Availability: Designing for failure

What does it mean to design for failure and why is it important? Let’s leave the buzzwords alone for a moment and remind ourselves what is it that we’re usually trying to accomplish in software development. Ultimately, would like to provide a continuous service to our customers. Whenever there is an outage, a bug or even a need we do not yet meet, we would like to be able to respond quickly. That’s the essence of Continuous Delivery. How do we achieve that?

Designing for failure

There are two metrics in Operations that are relevant to this discussion. Mean time between failures (MTBF) represents the average time between two consecutive failures of a repairable system. And mean time to repair (MTTR), which represents the average time required to repair a system. MTBF focuses on maximizing the uptime while MTTR focuses on minimizing the downtime. These metrics provide a different view of the system’s availability and could be thought of as two sides of the same coin.

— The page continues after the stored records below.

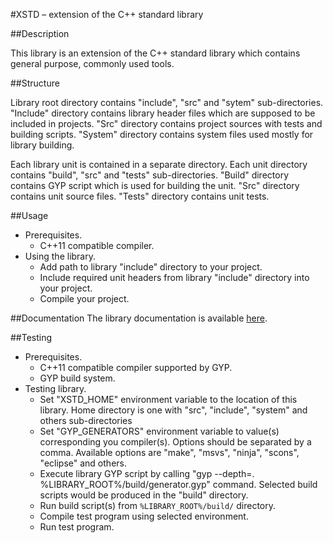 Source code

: #XSTD – extension of the C++ standard library

##Description

This library is an extension of the C++ standard library which contains general purpose, commonly used tools.


##Structure

Library root directory contains "include", "src" and "sytem" sub-directories. "Include" directory contains library header files which are supposed to be included in projects. "Src" directory contains project sources with tests and building scripts. "System" directory contains system files used mostly for
library building.

Each library unit is contained in a separate directory. Each unit directory contains "build", "src" and "tests" sub-directories. "Build" directory contains GYP script which is used for building the unit. "Src" directory contains unit source files. "Tests" directory contains unit tests.

##Usage

* Prerequisites.
  + C++11 compatible compiler.
* Using the library.
  + Add path to library "include" directory to your project.
  + Include required unit headers from library "include" directory into your project.
  + Compile your project.

##Documentation
The library documentation is available [here](http://kolyunya.github.io/xstd/index.html).

##Testing

* Prerequisites.
  + C++11 compatible compiler supported by GYP.
  + GYP build system.
* Testing library.
  + Set "XSTD_HOME" environment variable to the location of this library. Home directory is one with "src", "include", "system" and others sub-directories
  + Set "GYP_GENERATORS" environment variable to value(s) corresponding you compiler(s). Options should be separated by a comma. Available options are "make", "msvs", "ninja", "scons", "eclipse" and others.
  + Execute library GYP script by calling "gyp --depth=. %LIBRARY_ROOT%/build/generator.gyp" command. Selected build scripts would be produced in the "build" directory.
  + Run build script(s) from `%LIBRARY_ROOT%/build/` directory.
  + Compile test program using selected environment.
  + Run test program. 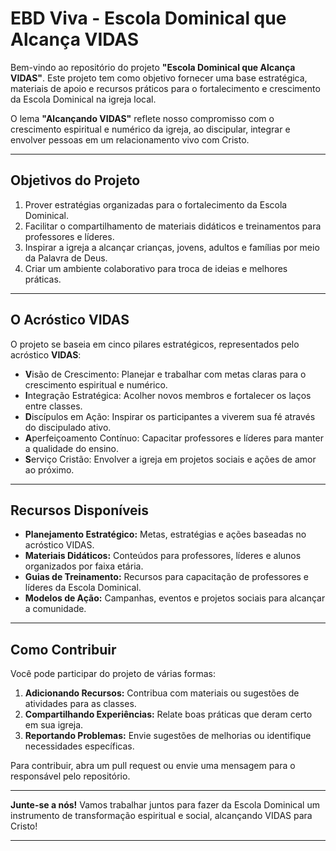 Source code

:# **EBD Viva - Escola Dominical que Alcança VIDAS**

Bem-vindo ao repositório do projeto **"Escola Dominical que Alcança VIDAS"**. Este projeto tem como objetivo fornecer uma base estratégica, materiais de apoio e recursos práticos para o fortalecimento e crescimento da Escola Dominical na igreja local.  

O lema **"Alcançando VIDAS"** reflete nosso compromisso com o crescimento espiritual e numérico da igreja, ao discipular, integrar e envolver pessoas em um relacionamento vivo com Cristo.

---

## **Objetivos do Projeto**
1. Prover estratégias organizadas para o fortalecimento da Escola Dominical.
2. Facilitar o compartilhamento de materiais didáticos e treinamentos para professores e líderes.
3. Inspirar a igreja a alcançar crianças, jovens, adultos e famílias por meio da Palavra de Deus.
4. Criar um ambiente colaborativo para troca de ideias e melhores práticas.

---

## **O Acróstico VIDAS**
O projeto se baseia em cinco pilares estratégicos, representados pelo acróstico **VIDAS**:  

- **V**isão de Crescimento: Planejar e trabalhar com metas claras para o crescimento espiritual e numérico.  
- **I**ntegração Estratégica: Acolher novos membros e fortalecer os laços entre classes.  
- **D**iscípulos em Ação: Inspirar os participantes a viverem sua fé através do discipulado ativo.  
- **A**perfeiçoamento Contínuo: Capacitar professores e líderes para manter a qualidade do ensino.  
- **S**erviço Cristão: Envolver a igreja em projetos sociais e ações de amor ao próximo.

---

## **Recursos Disponíveis**
- **Planejamento Estratégico:** Metas, estratégias e ações baseadas no acróstico VIDAS.  
- **Materiais Didáticos:** Conteúdos para professores, líderes e alunos organizados por faixa etária.  
- **Guias de Treinamento:** Recursos para capacitação de professores e líderes da Escola Dominical.  
- **Modelos de Ação:** Campanhas, eventos e projetos sociais para alcançar a comunidade.

---

## **Como Contribuir**
Você pode participar do projeto de várias formas:
1. **Adicionando Recursos:** Contribua com materiais ou sugestões de atividades para as classes.  
2. **Compartilhando Experiências:** Relate boas práticas que deram certo em sua igreja.  
3. **Reportando Problemas:** Envie sugestões de melhorias ou identifique necessidades específicas.

Para contribuir, abra um pull request ou envie uma mensagem para o responsável pelo repositório.

---

**Junte-se a nós!** Vamos trabalhar juntos para fazer da Escola Dominical um instrumento de transformação espiritual e social, alcançando VIDAS para Cristo!  

---
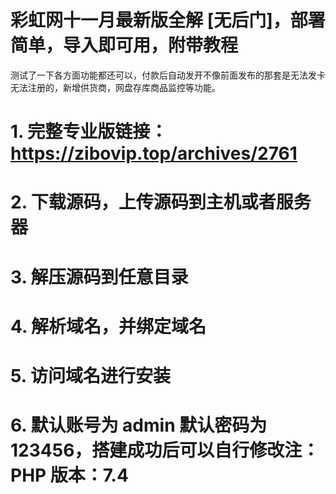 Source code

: # 彩虹网十一月最新版全解 [无后门]，部署简单，导入即可用，附带教程
测试了一下各方面功能都还可以，付款后自动发开不像前面发布的那套是无法发卡无法注册的，新增供货商，网盘存库商品监控等功能。

# 1. 完整专业版链接：https://zibovip.top/archives/2761
# 2. 下载源码，上传源码到主机或者服务器
# 3. 解压源码到任意目录
# 4. 解析域名，并绑定域名
# 5. 访问域名进行安装
# 6. 默认账号为 admin 默认密码为 123456，搭建成功后可以自行修改注：PHP 版本：7.4
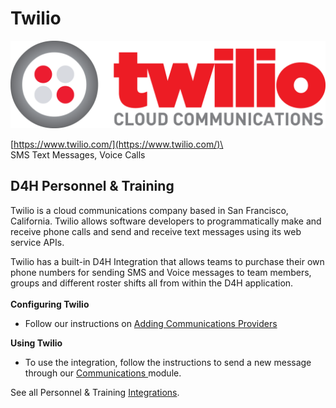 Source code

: # Twilio

![](<../../.gitbook/assets/twilio logo.png>)

[https://www.twilio.com/](https://www.twilio.com/)\
\
SMS Text Messages, Voice Calls

## D4H Personnel & Training

Twilio is a cloud communications company based in San Francisco, California. Twilio allows software developers to programmatically make and receive phone calls and send and receive text messages using its web service APIs.

Twilio has a built-in D4H Integration that allows teams to purchase their own phone numbers for sending SMS and Voice messages to team members, groups and different roster shifts all from within the D4H application.\
\
**Configuring Twilio**

* Follow our instructions on [Adding Communications Providers](../communications/adding-communication-providers.md)

**Using Twilio**

* To use the integration, follow the instructions to send a new message through our [Communications ](../communications/)module.

See all Personnel & Training [Integrations](./).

However, it has been demonstrated repeatedly that trying to maximize MTBF is no longer sufficient. On one hand, it is too costly as it typically requires expensive redundant hardware and software resources. On the other hand, there’s only so much you can do for MTBF in complex environments with large numbers of independent components (e.g.: microservices). Failure becomes inevitable by the simple fact of arithmetic. Given that the reliability of a typical server is 99.99% (four nines), for a park of 1000 machines, statistically it means that every day something is broken for a combined total of about 2 hours. And this is just the hardware.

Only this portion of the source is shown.